To stress-test fault tolerance, the team used “chaos engineering” — deliberately introducing hardware failures during live training runs. The announcement states that Decoupled DiLoCo continued training after the loss of entire learner units and reintegrated them seamlessly when they came back online.

Testing was also conducted with Gemma 4 models. The post says the system maintained greater availability of learning clusters than traditional training methods when hardware failed, while ultimately delivering the same benchmarked ML performance. That last point matters: the architecture doesn’t require a quality tradeoff for the resilience it provides.

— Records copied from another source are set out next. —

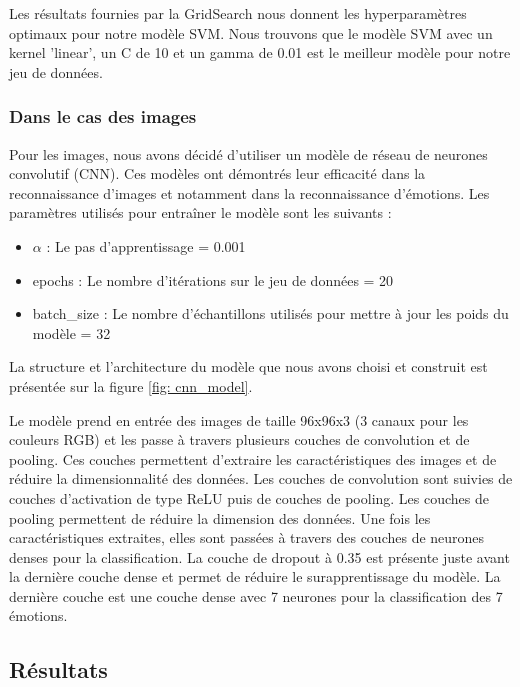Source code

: \documentclass{rapport}
\begin{document}
Les résultats fournies par la GridSearch nous donnent les hyperparamètres optimaux pour notre modèle SVM. Nous trouvons
que le modèle SVM avec un kernel 'linear', un C de 10 et un gamma de 0.01 est le meilleur modèle pour notre jeu de données.

\subsubsection{Dans le cas des images}
Pour les images, nous avons décidé d'utiliser un modèle de réseau de neurones convolutif (CNN). Ces modèles ont démontrés
leur efficacité dans la reconnaissance d'images et notamment dans la reconnaissance d'émotions. Les paramètres utilisés pour
entraîner le modèle sont les suivants :

\begin{itemize}
    \item $\alpha$ : Le pas d'apprentissage = 0.001
    \item epochs : Le nombre d'itérations sur le jeu de données = 20
    \item batch\_size : Le nombre d'échantillons utilisés pour mettre à jour les poids du modèle = 32\\
\end{itemize}

La structure et l'architecture du modèle que nous avons choisi et construit est présentée sur la figure \ref*{fig: cnn_model}.\\


Le modèle prend en entrée des images de taille 96x96x3 (3 canaux pour les couleurs RGB) et les passe à travers plusieurs couches de convolution
et de pooling. Ces couches permettent d'extraire les caractéristiques des images et de réduire la dimensionnalité des données. Les couches
de convolution sont suivies de couches d'activation de type ReLU puis de couches de pooling. Les couches de pooling permettent de réduire la
dimension des données. Une fois les caractéristiques extraites, elles sont passées à travers des couches de neurones denses pour la classification.
La couche de dropout à 0.35 est présente juste avant la dernière couche dense et permet de réduire le surapprentissage du modèle. La dernière couche
est une couche dense avec 7 neurones pour la classification des 7 émotions.\\


\subsection{Résultats}
\end{document}
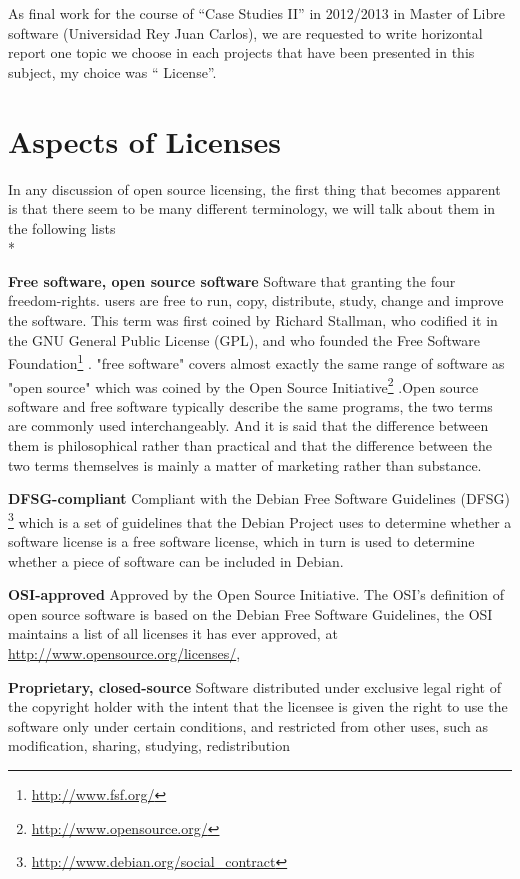\documentclass[11pt]{article} %
\begin{document}

\par As final work for the course of “Case Studies II” in 2012/2013 in Master of Libre software (Universidad Rey Juan Carlos), we are requested to write horizontal  report one topic we choose in each projects that have been presented in this subject,  my choice was “ License”.  
\section{Aspects of Licenses}

In any discussion of open source licensing, the first thing that becomes apparent is that there seem to be many different terminology, we will talk about them in the following lists
\\*

{\bf Free software, open source software} 
Software that granting the four freedom-rights. users are free to run, copy, distribute, study, change and improve the software.
This term was first coined by Richard Stallman, who codified it in the GNU General Public License (GPL), and who founded the Free Software Foundation\footnote{\url { http://www.fsf.org/}} . "free software" covers almost exactly the same range of software as "open source" which was coined by the Open Source Initiative\footnote{\url{http://www.opensource.org/}} .Open source software and free software typically describe the same programs, the two terms are commonly used interchangeably. And it is said that the difference between them is philosophical rather than practical and that the difference between the two terms themselves is mainly a matter of marketing rather than substance.

{\bf DFSG-compliant} 
Compliant with the Debian Free Software Guidelines (DFSG)  \footnote{\url{http://www.debian.org/social_contract}}
which is a set of guidelines that the Debian Project uses to determine whether a software license is a free software license, which in turn is used to determine whether a piece of software can be included in Debian.
  
{\bf OSI-approved} 
Approved by the Open Source Initiative. The OSI's definition of open source software is based on the Debian Free Software Guidelines,  the OSI maintains a list of all licenses it has ever approved, at \url {http://www.opensource.org/licenses/}, 

{\bf Proprietary, closed-source}
Software distributed under exclusive legal right of the copyright holder with the intent that the licensee is given the right to use the software only under certain conditions, and restricted from other uses, such as modification, sharing, studying, redistribution
\end{document}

Mixed hardware generations as a practical capability

One aspect the announcement highlights that goes beyond fault tolerance is the ability to mix hardware generations in a single training run. The post specifically mentions TPU v6e and TPU v5p running together. According to DeepMind, chips from different generations running at different speeds still matched the ML performance of single-chip-type training runs.

The practical implication the post draws: new hardware doesn’t arrive everywhere simultaneously, so the ability to train across generations “can alleviate recurring logistical and capacity bottlenecks.” The announcement frames this more broadly as turning “stranded resources into useful capacity” — idle compute at any location, on any compatible hardware, becomes available for training jobs.

DeepMind describes the approach as part of a “full-stack” strategy spanning hardware, software infrastructure, and research, where gains increasingly come from rethinking how those layers interact. Decoupled DiLoCo is presented as one concrete instance of that approach — not a single optimization, but a rearchitecting of how training jobs relate to the physical infrastructure underneath them.

The work was done by a team spanning Google DeepMind and Google Research; leads include Arthur Douillard, Keith Rush, Yani Donchev, Zachary Charles, and several others listed in the acknowledgements.